Even at an individual level, innovation, which is simply a new idea put into action, is critical for growth and fulfillment. The mentality that got you to your current level of success will not get you to the next level. And yet, you may be inadvertently squashing the seeds of growth by failing to recognize the telltale signs in human behavior (yours or someone else’s) that indicate an innovation may be ready to hatch.

 

Psychologist Bruce Tuckman coined the phrase (paywall) “forming, storming, norming, performing” to describe a team’s path to high-performance. Individuals also have their own four-step sequence as they move from “flailing” to “flow,” the zone of peak productivity. Learning to identify, understand and appreciate the gifts of these stages can lead to miraculous openings for innovation.

 

 

Let’s use an example where a new project manager has stepped in to lead a small team in a new business endeavor.

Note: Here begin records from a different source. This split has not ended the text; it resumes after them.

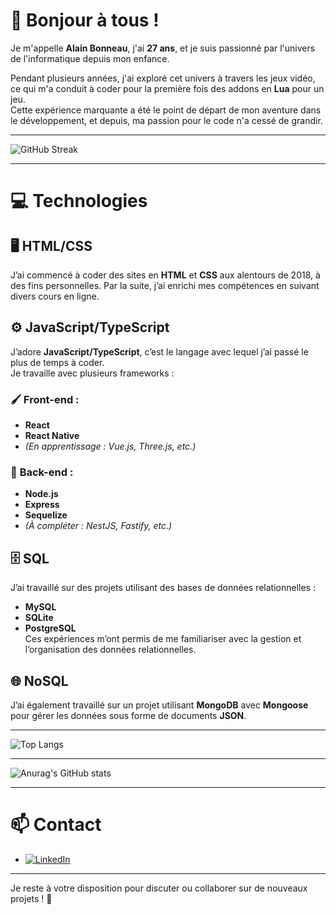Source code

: # 👋 Bonjour à tous !

Je m'appelle **Alain Bonneau**, j'ai **27 ans**, et je suis passionné par l'univers de l'informatique depuis mon enfance.

Pendant plusieurs années, j'ai exploré cet univers à travers les jeux vidéo, ce qui m'a conduit à coder pour la première fois des addons en **Lua** pour un jeu.  
Cette expérience marquante a été le point de départ de mon aventure dans le développement, et depuis, ma passion pour le code n'a cessé de grandir.

---

![GitHub Streak](https://github-readme-streak-stats.herokuapp.com/?user=AlainBonneau&theme=dark&date_format=j%20M%5B%20Y%5D)

---

# 💻 Technologies

## 🖥️ **HTML/CSS**

J’ai commencé à coder des sites en **HTML** et **CSS** aux alentours de 2018, à des fins personnelles. Par la suite, j’ai enrichi mes compétences en suivant divers cours en ligne.

## ⚙️ **JavaScript/TypeScript**

J’adore **JavaScript/TypeScript**, c’est le langage avec lequel j’ai passé le plus de temps à coder.  
Je travaille avec plusieurs frameworks :

### 🖌️ **Front-end** :

- **React**
- **React Native**
- _(En apprentissage : Vue.js, Three.js, etc.)_

### 🔧 **Back-end** :

- **Node.js**
- **Express**
- **Sequelize**
- _(À compléter : NestJS, Fastify, etc.)_

## 🗄️ **SQL**

J’ai travaillé sur des projets utilisant des bases de données relationnelles :

- **MySQL**
- **SQLite**
- **PostgreSQL**  
  Ces expériences m’ont permis de me familiariser avec la gestion et l’organisation des données relationnelles.

## 🌐 **NoSQL**

J’ai également travaillé sur un projet utilisant **MongoDB** avec **Mongoose** pour gérer les données sous forme de documents **JSON**.

---

![Top Langs](https://github-readme-stats.vercel.app/api/top-langs/?username=AlainBonneau&layout=compact&theme=radical)

---

![Anurag's GitHub stats](https://github-readme-stats.vercel.app/api?username=AlainBonneau&show_icons=true&theme=radical)

---

# 📫 Contact

- [![LinkedIn](https://img.shields.io/badge/-LinkedIn-blue?logo=linkedin&style=for-the-badge)](https://www.linkedin.com/in/alain-bonneau-3a393b320/)

---

Je reste à votre disposition pour discuter ou collaborer sur de nouveaux projets ! 🚀
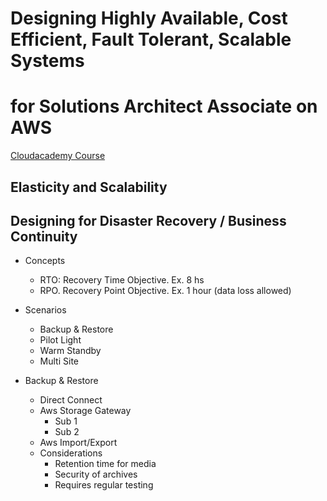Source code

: # Designing Highly Available, Cost Efficient, Fault Tolerant, Scalable Systems
# for Solutions Architect Associate on AWS

[Cloudacademy Course](https://cloudacademy.com/amazon-web-services/designing-highly-available-cost-efficient-fault-tolerant-scalable-systems-course/)

## Elasticity and Scalability

## Designing for Disaster Recovery / Business Continuity

* Concepts
  - RTO: Recovery Time Objective. Ex. 8 hs
  - RPO. Recovery Point Objective. Ex. 1 hour (data loss allowed)

* Scenarios
  - Backup & Restore
  - Pilot Light
  - Warm Standby
  - Multi Site
  
* Backup & Restore
  * Direct Connect
  * Aws Storage Gateway
    - Sub 1
	- Sub 2
  * Aws Import/Export
  * Considerations
    * Retention time for media
	* Security of archives
	* Requires regular testing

In this example, we’ll look at these four stages from both sides of the fence, where you are both one of the people on the team and also the project manager who needs to successfully oversee the team.

 

Confusion

 

Confusion is defined as:

 

  1. lack of understanding; uncertainty

 

  1. the state of being bewildered or unclear in one’s mind about something

 

In the beginning of any new undertaking or transition, there is often a sense of confusion. If you are the team member, you may feel that you’re not thinking clearly. You may feel anxious or act impulsively. Most people don’t enjoy the feeling of confusion and tend to resist, reject or push it away through their patterned response to uncertainty.

 

If you are the team manager, you may believe the most efficient and productive path forward involves immediately jumping in to unravel the confusion. You may believe that confusion is the anathema to productivity.

 

While you don’t want you or your team to become incapacitated by confusion, you also don’t want to rush in and push it away or fix it.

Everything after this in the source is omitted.